В следующую секунду я лежал на животе в осенней холодной луже, чувствуя, как кровь из проломленного черепа заливает мне глаза и как чьи-то липкие пальцы шарят по карманам плаща. Я лежал и думал, что всё получилось именно так, как и должно было получиться – абсолютно дерьмовый день, в котором не было ничего хорошего, завершившийся абсолютно дерьмовой смертью. Ничего странного…
Вот если бы я встретил по дороге домой хорошего друга или нашел кошелёк – это было бы непонятно. А то, что мне проломили череп грязным камнем пьяные придурки – это само собой разумеется, это нормально.
«Но ничего страшного… – успокаивал я себя, – Хотя бы теперь умрёт… Эта тварь… Живущая внутри. Пускай хоть так… Теперь я не смогу винить себя, глядя на любимого человека… Ныне будет по-другому… Теперь будет никак… Теперь кто-то другой будет винить себя, лишь бы ни я… Хватит. Я устал…»
Из последних сил я приоткрыл один глаз. Вокруг меня не было даже крови… Из головы вытекала грязно-желтая жидкость, почти коричневая, смешиваясь с грязью.
«Пускай… Лишь бы не мне носить это внутри… Пускай… Жалко только любимую тень, что ждет меня домой… Пускай… – думал я, пока сознание окончательно не смешалось с опавшими листьями и жидкой землей. – Пускай…»
Перепевник
Путеводитель по тонкому миру
Данное произведение является художественным и ни в коем случае не может быть расценено практическим руководством по астральным путешествиям. Решив повторить опыт героев, читатель сам на себя берёт ответственность за любые последствия.
– Тюрьма – это метод наказания!
– Нет, мой друг. Тюрьма – это возможность доказать, что вы достойны быть освобожденным…

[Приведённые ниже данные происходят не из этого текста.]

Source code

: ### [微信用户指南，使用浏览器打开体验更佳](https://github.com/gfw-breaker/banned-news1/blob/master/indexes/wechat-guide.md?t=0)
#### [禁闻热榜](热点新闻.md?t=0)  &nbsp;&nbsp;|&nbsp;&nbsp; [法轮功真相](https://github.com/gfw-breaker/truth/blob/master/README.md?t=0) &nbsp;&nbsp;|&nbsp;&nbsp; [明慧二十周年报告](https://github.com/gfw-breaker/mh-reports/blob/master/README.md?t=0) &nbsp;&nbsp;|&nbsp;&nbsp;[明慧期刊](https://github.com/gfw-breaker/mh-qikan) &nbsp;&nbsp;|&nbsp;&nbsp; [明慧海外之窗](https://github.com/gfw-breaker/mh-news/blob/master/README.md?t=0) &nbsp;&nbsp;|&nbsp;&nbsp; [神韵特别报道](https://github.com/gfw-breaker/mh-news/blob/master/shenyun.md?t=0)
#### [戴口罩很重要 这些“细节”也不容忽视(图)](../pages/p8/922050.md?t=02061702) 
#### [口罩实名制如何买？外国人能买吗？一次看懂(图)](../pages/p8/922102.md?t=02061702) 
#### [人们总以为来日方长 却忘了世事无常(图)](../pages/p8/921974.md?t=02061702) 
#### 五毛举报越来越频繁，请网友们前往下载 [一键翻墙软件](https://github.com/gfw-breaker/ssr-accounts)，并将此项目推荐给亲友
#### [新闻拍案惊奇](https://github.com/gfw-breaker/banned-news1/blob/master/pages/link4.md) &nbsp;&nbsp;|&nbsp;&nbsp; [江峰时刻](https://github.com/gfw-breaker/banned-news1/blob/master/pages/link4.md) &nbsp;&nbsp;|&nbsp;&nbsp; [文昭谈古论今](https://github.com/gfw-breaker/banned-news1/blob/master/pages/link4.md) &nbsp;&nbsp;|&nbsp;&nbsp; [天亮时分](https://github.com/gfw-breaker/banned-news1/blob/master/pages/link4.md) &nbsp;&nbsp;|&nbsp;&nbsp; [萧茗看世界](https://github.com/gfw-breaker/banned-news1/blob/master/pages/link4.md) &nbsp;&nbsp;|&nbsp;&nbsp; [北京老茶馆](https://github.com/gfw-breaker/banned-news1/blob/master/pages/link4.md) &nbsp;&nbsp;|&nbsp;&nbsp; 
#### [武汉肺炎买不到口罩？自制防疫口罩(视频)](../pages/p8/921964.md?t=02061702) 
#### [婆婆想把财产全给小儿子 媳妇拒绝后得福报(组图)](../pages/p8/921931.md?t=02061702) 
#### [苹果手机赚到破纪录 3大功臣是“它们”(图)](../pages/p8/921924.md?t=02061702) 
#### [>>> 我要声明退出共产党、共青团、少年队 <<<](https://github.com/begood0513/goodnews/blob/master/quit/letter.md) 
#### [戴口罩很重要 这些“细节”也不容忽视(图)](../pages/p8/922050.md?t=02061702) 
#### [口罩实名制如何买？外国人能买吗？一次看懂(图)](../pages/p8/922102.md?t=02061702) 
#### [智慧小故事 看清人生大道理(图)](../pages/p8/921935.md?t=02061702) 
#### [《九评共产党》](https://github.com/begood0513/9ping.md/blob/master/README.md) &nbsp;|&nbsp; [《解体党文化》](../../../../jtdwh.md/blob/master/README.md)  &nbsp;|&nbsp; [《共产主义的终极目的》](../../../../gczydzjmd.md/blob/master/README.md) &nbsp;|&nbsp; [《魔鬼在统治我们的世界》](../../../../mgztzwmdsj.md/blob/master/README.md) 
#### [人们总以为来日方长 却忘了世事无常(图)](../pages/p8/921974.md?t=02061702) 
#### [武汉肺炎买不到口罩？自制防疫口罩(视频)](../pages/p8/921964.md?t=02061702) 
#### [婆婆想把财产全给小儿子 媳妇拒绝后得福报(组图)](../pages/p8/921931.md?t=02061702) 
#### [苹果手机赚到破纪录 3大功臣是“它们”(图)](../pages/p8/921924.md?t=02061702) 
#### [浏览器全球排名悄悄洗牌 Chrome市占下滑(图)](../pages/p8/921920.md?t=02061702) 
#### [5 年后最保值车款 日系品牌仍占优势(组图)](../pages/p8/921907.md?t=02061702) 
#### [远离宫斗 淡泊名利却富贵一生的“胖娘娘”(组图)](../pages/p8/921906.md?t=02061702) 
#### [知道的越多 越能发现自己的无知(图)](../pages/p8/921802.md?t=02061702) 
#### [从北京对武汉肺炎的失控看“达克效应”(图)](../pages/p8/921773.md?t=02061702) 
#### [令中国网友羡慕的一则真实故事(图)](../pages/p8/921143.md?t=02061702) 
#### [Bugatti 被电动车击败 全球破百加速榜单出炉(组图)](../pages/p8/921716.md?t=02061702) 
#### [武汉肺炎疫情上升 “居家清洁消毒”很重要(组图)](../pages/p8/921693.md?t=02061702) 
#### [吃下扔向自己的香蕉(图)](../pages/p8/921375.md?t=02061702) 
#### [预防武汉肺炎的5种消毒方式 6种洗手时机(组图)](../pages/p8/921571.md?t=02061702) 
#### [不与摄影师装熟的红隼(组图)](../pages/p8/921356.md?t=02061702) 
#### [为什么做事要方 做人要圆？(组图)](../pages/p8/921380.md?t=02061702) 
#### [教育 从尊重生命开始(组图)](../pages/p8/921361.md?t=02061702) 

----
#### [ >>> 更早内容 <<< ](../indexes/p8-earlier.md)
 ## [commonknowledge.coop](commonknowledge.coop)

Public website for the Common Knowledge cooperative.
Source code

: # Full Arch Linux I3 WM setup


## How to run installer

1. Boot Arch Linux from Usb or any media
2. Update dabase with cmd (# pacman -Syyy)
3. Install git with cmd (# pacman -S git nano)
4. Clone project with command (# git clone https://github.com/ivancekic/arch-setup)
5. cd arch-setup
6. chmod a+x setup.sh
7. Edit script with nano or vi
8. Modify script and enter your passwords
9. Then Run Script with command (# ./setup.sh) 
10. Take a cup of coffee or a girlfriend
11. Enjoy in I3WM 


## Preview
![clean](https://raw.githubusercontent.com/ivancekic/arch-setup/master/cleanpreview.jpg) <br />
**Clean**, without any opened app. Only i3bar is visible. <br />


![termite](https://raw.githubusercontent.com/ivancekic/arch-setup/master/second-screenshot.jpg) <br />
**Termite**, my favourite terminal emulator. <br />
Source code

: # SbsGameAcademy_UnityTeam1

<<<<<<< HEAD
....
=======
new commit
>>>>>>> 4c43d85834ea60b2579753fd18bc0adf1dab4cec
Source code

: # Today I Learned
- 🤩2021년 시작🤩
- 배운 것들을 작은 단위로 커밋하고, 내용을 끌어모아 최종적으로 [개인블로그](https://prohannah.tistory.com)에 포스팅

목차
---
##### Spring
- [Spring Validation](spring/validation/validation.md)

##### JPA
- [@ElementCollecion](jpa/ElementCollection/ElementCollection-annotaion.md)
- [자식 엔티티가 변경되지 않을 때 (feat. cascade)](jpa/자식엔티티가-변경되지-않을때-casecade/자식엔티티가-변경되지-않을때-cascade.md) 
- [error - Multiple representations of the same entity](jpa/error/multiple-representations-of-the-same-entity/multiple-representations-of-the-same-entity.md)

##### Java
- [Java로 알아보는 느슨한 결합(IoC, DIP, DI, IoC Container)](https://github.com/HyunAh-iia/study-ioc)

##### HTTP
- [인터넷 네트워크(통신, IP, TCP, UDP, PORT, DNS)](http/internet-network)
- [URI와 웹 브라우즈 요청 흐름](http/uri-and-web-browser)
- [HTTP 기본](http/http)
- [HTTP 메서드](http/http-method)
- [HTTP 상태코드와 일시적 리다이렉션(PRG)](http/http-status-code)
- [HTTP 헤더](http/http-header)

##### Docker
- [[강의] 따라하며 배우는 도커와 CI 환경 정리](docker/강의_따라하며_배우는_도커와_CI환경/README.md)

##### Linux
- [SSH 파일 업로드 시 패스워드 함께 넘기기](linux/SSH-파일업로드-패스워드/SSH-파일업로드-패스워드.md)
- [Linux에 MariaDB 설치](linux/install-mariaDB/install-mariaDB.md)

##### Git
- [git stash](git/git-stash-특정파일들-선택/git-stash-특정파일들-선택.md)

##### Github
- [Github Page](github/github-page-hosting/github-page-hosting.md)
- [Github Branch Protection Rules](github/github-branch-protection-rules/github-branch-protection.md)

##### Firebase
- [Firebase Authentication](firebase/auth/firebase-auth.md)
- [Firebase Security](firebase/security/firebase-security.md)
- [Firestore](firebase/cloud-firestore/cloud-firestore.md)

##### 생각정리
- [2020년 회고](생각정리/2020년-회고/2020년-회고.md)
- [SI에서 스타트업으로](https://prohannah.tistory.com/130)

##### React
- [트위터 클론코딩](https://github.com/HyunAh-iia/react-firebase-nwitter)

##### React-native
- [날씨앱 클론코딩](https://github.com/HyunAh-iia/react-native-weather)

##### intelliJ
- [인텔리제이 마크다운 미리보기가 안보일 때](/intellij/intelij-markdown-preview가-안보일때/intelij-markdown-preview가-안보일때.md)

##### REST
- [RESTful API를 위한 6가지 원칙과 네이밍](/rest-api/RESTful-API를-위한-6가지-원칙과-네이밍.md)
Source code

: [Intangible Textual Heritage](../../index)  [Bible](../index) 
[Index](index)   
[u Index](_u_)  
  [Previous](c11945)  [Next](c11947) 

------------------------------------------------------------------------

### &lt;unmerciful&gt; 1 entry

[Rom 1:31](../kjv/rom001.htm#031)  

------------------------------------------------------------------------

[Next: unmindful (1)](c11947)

Мне снится сон… Причем я чётко осознаю, что всё окружающее относится к миру грез. И это знание словно бы делает меня всемогущим. Будто здесь так устроено: тот, кому удалось понять, что спит, сразу выходит в дамки, приобретая безграничную власть над этим странным миром.
Многие пытались разгадать действующие здесь законы, но до конца это так никому и не удавалось. Мир снов настолько вязок и неподвижен, что, стоит хоть что-нибудь про него узнать, открыть какое-то правило или закон, как оказывается, что он уже не действует или действует, но совсем по-другому. Вот и получается, что мир или миры снов (порой мне кажется, что их превеликое множество) настолько динамичны и изменчивы во всей своей неподвижности, что угнаться за ним попросту невозможно.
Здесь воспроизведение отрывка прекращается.